═══ Data records ═══

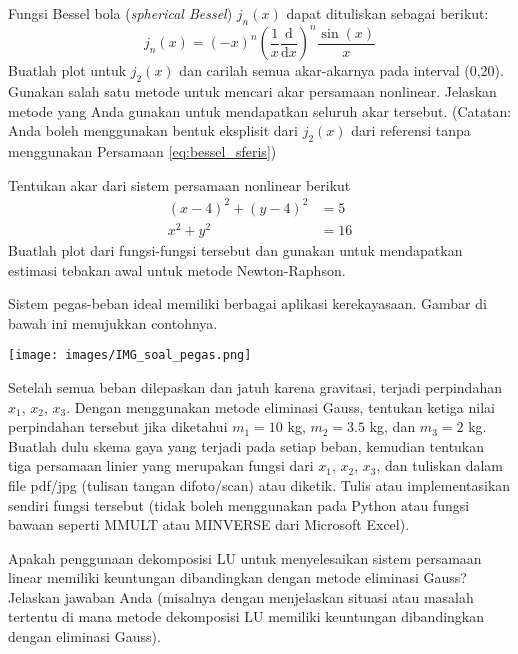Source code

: \begin{soal}
Fungsi Bessel bola (\textit{spherical Bessel}) $j_{n}(x)$ dapat dituliskan sebagai
berikut:
\begin{equation}
j_{n}(x) = (-x)^{n}
\left( \frac{1}{x} \frac{\mathrm{d}}{\mathrm{d}x} \right)^n
\frac{\sin(x)}{x}
\label{eq:bessel_sferis}
\end{equation}
Buatlah plot untuk $j_{2}(x)$ dan carilah semua akar-akarnya pada interval (0,20).
Gunakan salah satu metode untuk mencari akar persamaan nonlinear. Jelaskan metode
yang Anda gunakan untuk mendapatkan seluruh akar tersebut.
(Catatan: Anda boleh menggunakan bentuk eksplisit dari $j_2(x)$ dari referensi
tanpa menggunakan Persamaan \ref{eq:bessel_sferis})
\end{soal}


\begin{soal}
Tentukan akar dari sistem persamaan nonlinear berikut
\begin{align*}
(x - 4)^2 + (y - 4)^2 & = 5 \\
x^2 + y^2 & = 16
\end{align*}
Buatlah plot dari fungsi-fungsi tersebut dan gunakan untuk mendapatkan estimasi tebakan
awal untuk metode Newton-Raphson.
\end{soal}




\begin{soal}
Sistem pegas-beban ideal memiliki berbagai aplikasi kerekayasaan.
Gambar di bawah ini menujukkan contohnya.

{\centering
\texttt{[image: images/IMG\_soal\_pegas.png]}
\par}

Setelah semua beban dilepaskan dan jatuh karena gravitasi,
terjadi perpindahan $x_1$, $x_2$, $x_3$. Dengan menggunakan metode eliminasi Gauss,
tentukan ketiga nilai perpindahan tersebut jika diketahui $m_1=10$ kg, $m_2=3.5$ kg,
dan $m_3=2$ kg.
Buatlah dulu skema gaya yang terjadi pada setiap beban, kemudian tentukan
tiga persamaan linier yang merupakan fungsi dari $x_1$, $x_2$, $x_3$,
dan tuliskan dalam file pdf/jpg (tulisan tangan difoto/scan) atau diketik.
Tulis atau implementasikan sendiri fungsi tersebut (tidak boleh menggunakan
 pada Python atau fungsi bawaan seperti MMULT atau MINVERSE
dari Microsoft Excel).
\end{soal}


\begin{soal}
Apakah penggunaan dekomposisi LU untuk menyelesaikan sistem persamaan linear memiliki keuntungan
dibandingkan dengan metode eliminasi Gauss? Jelaskan jawaban Anda (misalnya dengan menjelaskan
situasi atau masalah tertentu di mana metode dekomposisi LU memiliki keuntungan dibandingkan
dengan eliminasi Gauss).
\end{soal}


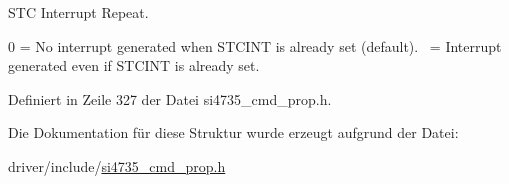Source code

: S\+T\+C Interrupt Repeat. 

0 = No interrupt generated when S\+T\+C\+I\+N\+T is already set (default).~ = Interrupt generated even if S\+T\+C\+I\+N\+T is already set. 

Definiert in Zeile 327 der Datei si4735\+\_\+cmd\+\_\+prop.\+h.



Die Dokumentation für diese Struktur wurde erzeugt aufgrund der Datei\+:\begin{DoxyCompactItemize}
\item 
driver/include/\hyperlink{si4735__cmd__prop_8h}{si4735\+\_\+cmd\+\_\+prop.\+h}\end{DoxyCompactItemize}
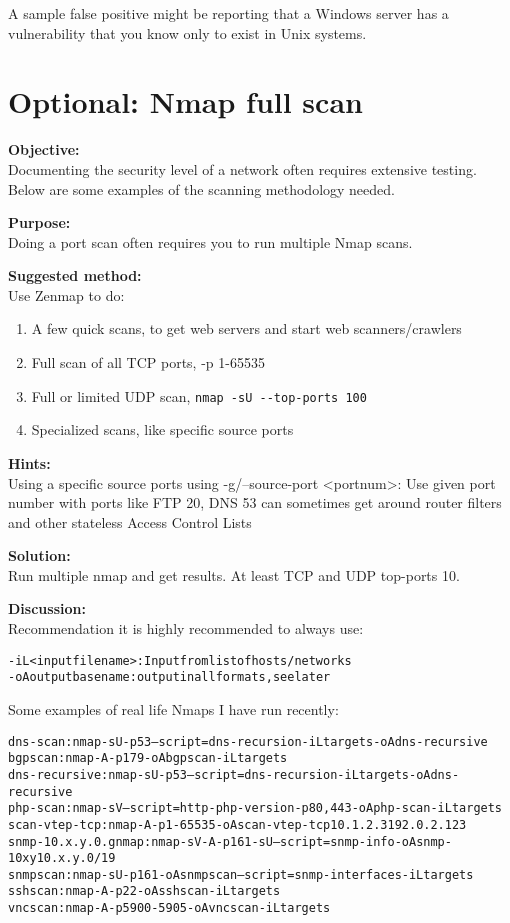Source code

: \documentclass[a4paper,11pt,notitlepage]{report}
\begin{document}
A sample false positive might be reporting that a Windows server has a vulnerability that you know only to exist in Unix systems.


\chapter{Optional: Nmap full scan}
\label{ex:nmap-strategy}


{\bf Objective:} \\
Documenting the security level of a network often requires extensive testing. Below are some examples of the scanning methodology needed.


{\bf Purpose:}\\
Doing a port scan often requires you to run multiple Nmap scans.


{\bf Suggested method:}\\
Use Zenmap to do:
\begin{enumerate}
\item A few quick scans, to get web servers and start web scanners/crawlers
\item Full scan of all TCP ports, -p 1-65535
\item Full or limited UDP scan, \verb+nmap -sU --top-ports 100+
\item Specialized scans, like specific source ports
\end{enumerate}


{\bf Hints:} \\
Using a specific source ports using -g/--source-port <portnum>: Use given port number with ports like FTP 20, DNS 53 can sometimes get around router filters and other stateless Access Control Lists

{\bf Solution:}\\
Run multiple nmap and get results. At least TCP and UDP top-ports 10.

{\bf Discussion:}\\
Recommendation it is highly recommended to always use:
\begin{alltt}
-iL <inputfilename>: Input from list of hosts/networks
-oA outputbasename: output in all formats, see later
\end{alltt}

Some examples of real life Nmaps I have run recently:
\begin{alltt}
dns-scan: nmap -sU -p 53 --script=dns-recursion -iL targets -oA dns-recursive
bgpscan: nmap -A -p 179 -oA bgpscan -iL targets
dns-recursive: nmap -sU -p 53 --script=dns-recursion -iL targets -oA dns-recursive
php-scan: nmap -sV --script=http-php-version -p80,443 -oA php-scan -iL targets
scan-vtep-tcp: nmap -A -p 1-65535 -oA scan-vtep-tcp 10.1.2.3 192.0.2.123
snmp-10.x.y.0.gnmap: nmap -sV -A -p 161 -sU --script=snmp-info -oA snmp-10xy 10.x.y.0/19
snmpscan: nmap -sU -p 161 -oA snmpscan --script=snmp-interfaces -iL targets
sshscan: nmap -A -p 22 -oA sshscan -iL targets
vncscan: nmap -A -p 5900-5905 -oA vncscan -iL targets
\end{alltt}
\end{document}
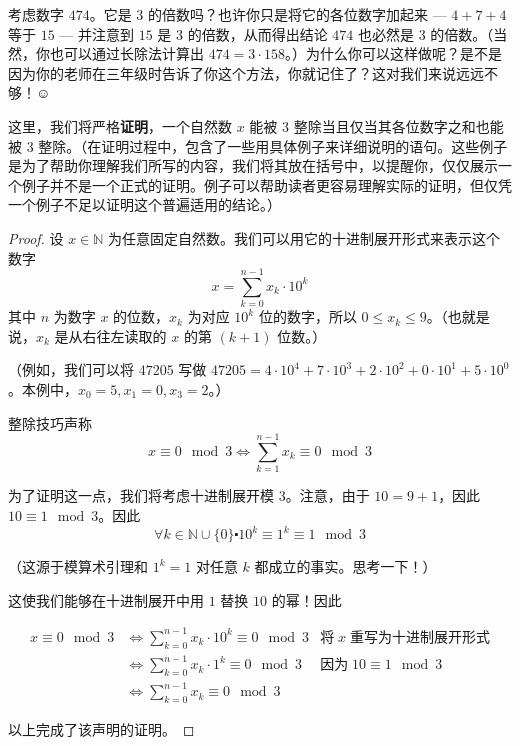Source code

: \begin{example}\label{ex:example6.5.13}
    考虑数字 $474$。它是 $3$ 的倍数吗？也许你只是将它的各位数字加起来 --- $4 + 7 + 4$ 等于 $15$ --- 并注意到 $15$ 是 $3$ 的倍数，从而得出结论 $474$ 也必然是 $3$ 的倍数。（当然，你也可以通过长除法计算出 $474 = 3 \cdot 158$。）为什么你可以这样做呢？是不是因为你的老师在三年级时告诉了你这个方法，你就记住了？这对我们来说远远不够！$\smiley{}$

    这里，我们将严格\textbf{证明}，一个自然数 $x$ 能被 $3$ 整除当且仅当其各位数字之和也能被 $3$ 整除。（在证明过程中，包含了一些用具体例子来详细说明的语句。这些例子是为了帮助你理解我们所写的内容，我们将其放在括号中，以提醒你，仅仅展示一个例子并不是一个正式的证明。例子可以帮助读者更容易理解实际的证明，但仅凭一个例子不足以证明这个普遍适用的结论。）

    \begin{proof}
        设 $x \in \mathbb{N}$ 为任意固定自然数。我们可以用它的十进制展开形式来表示这个数字
        \[x= \sum_{k=0}^{n-1} x_k \cdot 10^k\]
        其中 $n$ 为数字 $x$ 的位数，$x_k$ 为对应 $10^k$ 位的数字，所以 $0 \le x_k \le 9$。（也就是说，$x_k$ 是从右往左读取的 $x$ 的第 $(k + 1)$ 位数。）

        （例如，我们可以将 $47205$ 写做 $47205=4 \cdot 10^4+7 \cdot 10^3+2 \cdot 10^2+0 \cdot 10^1+5 \cdot 10^0$。本例中，$x_0 = 5, x_1=0, x_3=2$。）

        整除技巧声称
        \[x \equiv 0 \mod 3 \iff \sum_{k=1}^{n-1} x_k \equiv 0 \mod 3\]

        为了证明这一点，我们将考虑十进制展开模 $3$。注意，由于 $10=9+1$，因此 $10 \equiv 1 \mod 3$。因此
        \[\forall k \in \mathbb{N} \cup \{0\} \centerdot 10^k \equiv 1^k \equiv 1 \mod 3\]

        （这源于模算术引理和 $1^k = 1$ 对任意 $k$ 都成立的事实。思考一下！）

        这使我们能够在十进制展开中用 $1$ 替换 $10$ 的幂！因此

        \begin{align*}
            x \equiv 0 \mod 3 &\iff \sum_{k=0}^{n-1} x_k \cdot 10^k \equiv 0 \mod 3 &\text{将}\; x \;\text{重写为十进制展开形式}\\
            &\iff \sum_{k=0}^{n-1} x_k \cdot 1^k \equiv 0 \mod 3 &\text{因为}\; 10 \equiv 1 \mod 3 \\
            &\iff \sum_{k=0}^{n-1} x_k \equiv 0 \mod 3
        \end{align*}

        以上完成了该声明的证明。
    \end{proof}


\end{example}
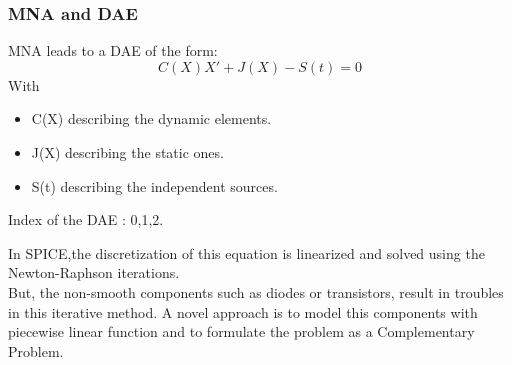 
\frame
{
\frametitle{MNA and DAE}
 \begin{block}{MNA leads to a DAE of the form:}
\[C(X)X'+J(X)-S(t)=0\]
With
\begin{itemize}
\item C(X) describing the dynamic elements.
\item J(X) describing the static ones.
\item S(t) describing the independent sources.
\end{itemize}
Index of the DAE : 0,1,2.
  \end{block}
In SPICE,the discretization of this equation is linearized and solved using the Newton-Raphson
  iterations.\\
  But, the non-smooth components such as diodes or transistors, result in troubles in this iterative
  method. A novel approach is to model this components with piecewise linear function and to
  formulate the problem as a Complementary Problem.
}
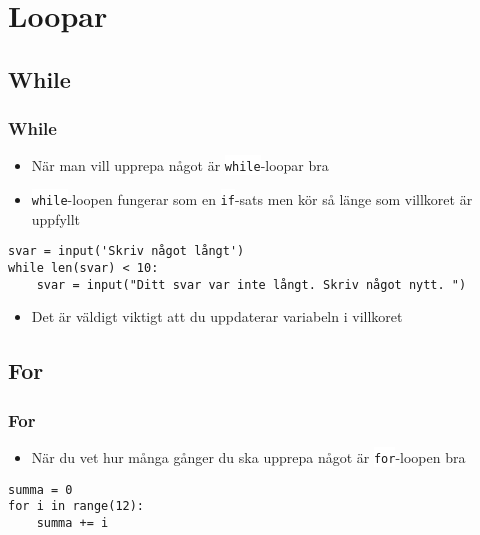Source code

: \documentclass[aspectratio=169]{beamer}
\newcommand{\code}[1]{\colorbox{white}{\lstinline{#1}}}
\begin{document}
\section{Loopar}

\subsection{While}

\begin{frame}[fragile]
	\frametitle{While}

	\begin{itemize}
		\item När man vill upprepa något är \code{while}-loopar bra
		\item \code{while}-loopen fungerar som en \code{if}-sats men kör så länge som villkoret är uppfyllt
	\end{itemize}
	
	\begin{lstlisting}
svar = input('Skriv något långt')
while len(svar) < 10:
    svar = input("Ditt svar var inte långt. Skriv något nytt. ")
	\end{lstlisting}
	
	\begin{itemize}
		\item Det är väldigt viktigt att du uppdaterar variabeln i villkoret
	\end{itemize}

\end{frame}

\subsection{For}

\begin{frame}[fragile]
	\frametitle{For}
	
	\begin{itemize}
		\item När du vet hur många gånger du ska upprepa något är \code{for}-loopen bra
	\end{itemize}
	
	\begin{lstlisting}
summa = 0
for i in range(12):
    summa += i
	\end{lstlisting}
	
\end{frame}
\end{document}
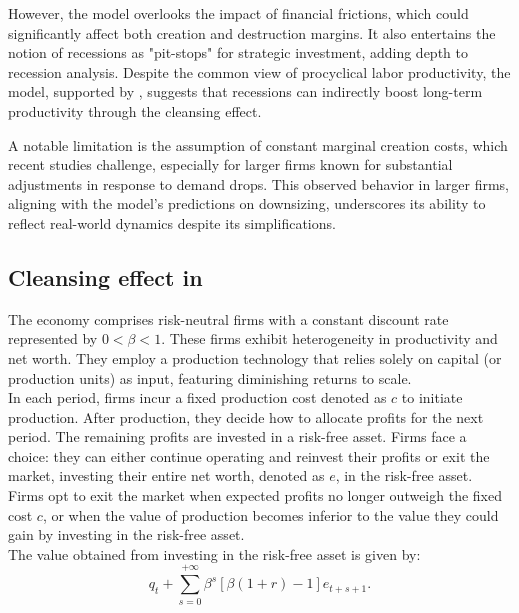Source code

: \documentclass[12pt]{report}
\begin{document}
However, the model overlooks the impact of financial frictions, which could significantly affect both creation and
destruction margins. It also entertains the notion of recessions as "pit-stops" for strategic investment, adding depth
to recession analysis. Despite the common view of procyclical labor productivity, the model, supported by
\cite{GaHam92},  suggests that recessions can indirectly boost long-term productivity through the cleansing effect.

A notable limitation is the assumption of constant marginal creation costs, which recent studies challenge, especially
for larger firms known for substantial adjustments in response to demand drops. This observed behavior in larger firms,
aligning with the model's predictions on downsizing, underscores its ability to reflect real-world dynamics despite  its
simplifications.
\subsection{Cleansing effect in \cite{OsePap17}}
The economy comprises risk-neutral firms with a constant discount rate represented by $0 < \beta < 1$. These firms
exhibit heterogeneity in productivity and net worth. They employ a production technology that relies solely on capital
(or production units) as input, featuring diminishing returns to scale.
\\
In each period, firms incur a fixed production cost denoted as $c$ to initiate production. After production, they decide
how to allocate profits for the next period. The remaining profits are invested in a risk-free asset. Firms face a
choice: they can either continue operating and reinvest their profits or exit the market, investing their entire net
worth, denoted as $e$, in the risk-free asset.
\\
Firms opt to exit the market when expected profits no longer outweigh the fixed cost $c$, or when the value of
production becomes inferior to the value they could gain by investing in the risk-free asset.
\\
The value obtained from investing in the risk-free asset is given by:
\[
q_t + \sum_{s=0}^{+\infty}\beta^s[\beta(1+r)-1]e_{t+s+1}.
\]
\end{document}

═══

_Task to complete_:
Check the records above line by line and tally those holding the string "semua". Answer with the number only.

_Exercise solution_:
2